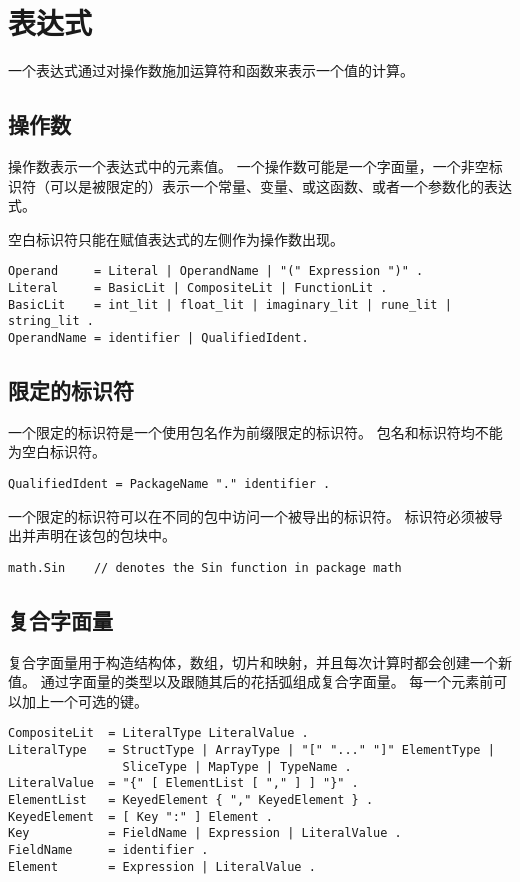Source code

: \chapter{表达式}
一个表达式通过对操作数施加运算符和函数来表示一个值的计算。

\section{操作数}
操作数表示一个表达式中的元素值。
一个操作数可能是一个字面量，一个非空标识符（可以是被限定的）表示一个常量、变量、或这函数、或者一个参数化的表达式。

空白标识符只能在赋值表达式的左侧作为操作数出现。
\begin{lstlisting}[style=EBNF]
Operand     = Literal | OperandName | "(" Expression ")" .
Literal     = BasicLit | CompositeLit | FunctionLit .
BasicLit    = int_lit | float_lit | imaginary_lit | rune_lit | string_lit .
OperandName = identifier | QualifiedIdent.
\end{lstlisting}

\section{限定的标识符}
一个限定的标识符是一个使用包名作为前缀限定的标识符。
包名和标识符均不能为空白标识符。
\begin{lstlisting}[style=EBNF]
QualifiedIdent = PackageName "." identifier .
\end{lstlisting}
一个限定的标识符可以在不同的包中访问一个被导出的标识符。
标识符必须被导出并声明在该包的包块中。
\begin{lstlisting}[style=golang]
math.Sin	// denotes the Sin function in package math
\end{lstlisting}

\section{复合字面量}
复合字面量用于构造结构体，数组，切片和映射，并且每次计算时都会创建一个新值。
通过字面量的类型以及跟随其后的花括弧组成复合字面量。
每一个元素前可以加上一个可选的键。
\begin{lstlisting}[style=EBNF]
CompositeLit  = LiteralType LiteralValue .
LiteralType   = StructType | ArrayType | "[" "..." "]" ElementType |
                SliceType | MapType | TypeName .
LiteralValue  = "{" [ ElementList [ "," ] ] "}" .
ElementList   = KeyedElement { "," KeyedElement } .
KeyedElement  = [ Key ":" ] Element .
Key           = FieldName | Expression | LiteralValue .
FieldName     = identifier .
Element       = Expression | LiteralValue .
\end{lstlisting}

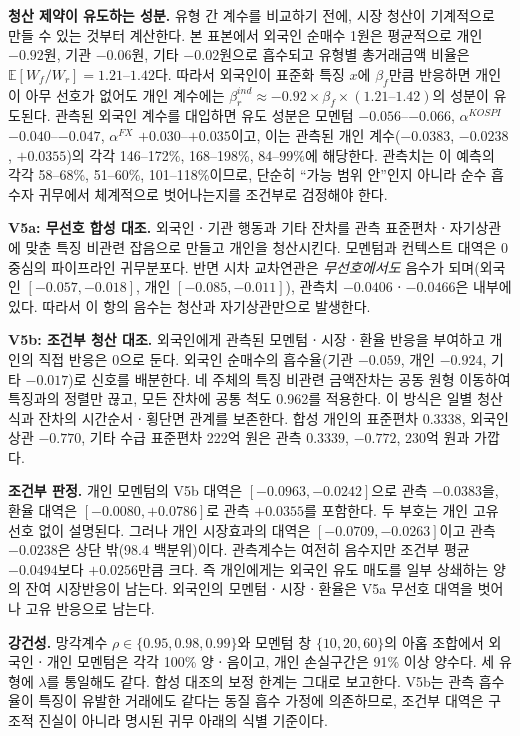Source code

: \textbf{청산 제약이 유도하는 성분.} 유형 간 계수를 비교하기 전에, 시장 청산이 기계적으로
만들 수 있는 것부터 계산한다. 본 표본에서 외국인 순매수 1원은 평균적으로 개인 $-0.92$원,
기관 $-0.06$원, 기타 $-0.02$원으로 흡수되고 유형별 총거래금액 비율은
$\mathbb{E}[W_f/W_r]=1.21$--$1.42$다. 따라서 외국인이 표준화 특징 $x$에 $\beta_f$만큼
반응하면 개인이 아무 선호가 없어도 개인 계수에는
$\beta^{ind}_{r}\approx-0.92\times\beta_f\times(1.21\text{--}1.42)$의 성분이 유도된다.
관측된 외국인 계수를 대입하면 유도 성분은 모멘텀 $-0.056$--$-0.066$,
$\alpha^{KOSPI}$ $-0.040$--$-0.047$, $\alpha^{FX}$ $+0.030$--$+0.035$이고, 이는 관측된 개인
계수($-0.0383$, $-0.0238$, $+0.0355$)의 각각 146--172\%, 168--198\%, 84--99\%에 해당한다.
관측치는 이 예측의 각각 58--68\%, 51--60\%, 101--118\%이므로, 단순히 ``가능 범위 안''인지
아니라 순수 흡수자 귀무에서 체계적으로 벗어나는지를 조건부로 검정해야 한다.

\textbf{V5a: 무선호 합성 대조.} 외국인ㆍ기관 행동과 기타 잔차를 관측 표준편차ㆍ자기상관에
맞춘 특징 비관련 잡음으로 만들고 개인을 청산시킨다. 모멘텀과 컨텍스트 대역은 0 중심의
파이프라인 귀무분포다. 반면 시차 교차연관은 \emph{무선호에서도} 음수가 되며(외국인
$[-0.057,-0.018]$, 개인 $[-0.085,-0.011]$), 관측치 $-0.0406$ㆍ$-0.0466$은 내부에 있다.
따라서 이 항의 음수는 청산과 자기상관만으로 발생한다.

\textbf{V5b: 조건부 청산 대조.} 외국인에게 관측된 모멘텀ㆍ시장ㆍ환율 반응을 부여하고
개인의 직접 반응은 0으로 둔다. 외국인 순매수의 흡수율(기관 $-0.059$, 개인 $-0.924$,
기타 $-0.017$)로 신호를 배분한다. 네 주체의 특징 비관련 금액잔차는 공동 원형 이동하여
특징과의 정렬만 끊고, 모든 잔차에 공통 척도 0.962를 적용한다. 이 방식은 일별 청산식과
잔차의 시간순서ㆍ횡단면 관계를 보존한다. 합성 개인의 표준편차 $0.3338$, 외국인 상관
$-0.770$, 기타 수급 표준편차 222억 원은 관측 $0.3339$, $-0.772$, 230억 원과 가깝다.

\textbf{조건부 판정.} 개인 모멘텀의 V5b 대역은 $[-0.0963,-0.0242]$으로 관측 $-0.0383$을,
환율 대역은 $[-0.0080,+0.0786]$로 관측 $+0.0355$를 포함한다. 두 부호는 개인 고유 선호
없이 설명된다. 그러나 개인 시장효과의 대역은 $[-0.0709,-0.0263]$이고 관측 $-0.0238$은
상단 밖(98.4 백분위)이다. 관측계수는 여전히 음수지만 조건부 평균 $-0.0494$보다
$+0.0256$만큼 크다. 즉 개인에게는 외국인 유도 매도를 일부 상쇄하는 양의 잔여 시장반응이
남는다. 외국인의 모멘텀ㆍ시장ㆍ환율은 V5a 무선호 대역을 벗어나 고유 반응으로 남는다.

\textbf{강건성.} 망각계수 $\rho\in\{0.95,0.98,0.99\}$와 모멘텀 창
$\{10,20,60\}$의 아홉 조합에서 외국인ㆍ개인 모멘텀은 각각 100\% 양ㆍ음이고,
개인 손실구간은 91\% 이상 양수다. 세 유형에 $\lambda$를 통일해도 같다. 합성 대조의 보정 한계는 그대로
보고한다. V5b는 관측 흡수율이 특징이 유발한 거래에도 같다는 동질 흡수 가정에 의존하므로,
조건부 대역은 구조적 진실이 아니라 명시된 귀무 아래의 식별 기준이다.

────────────────────────────────────────

Work order:
Only the number is wanted: how many lines of the data contain the word "CompositeLit"?

Solution to this exercise:
2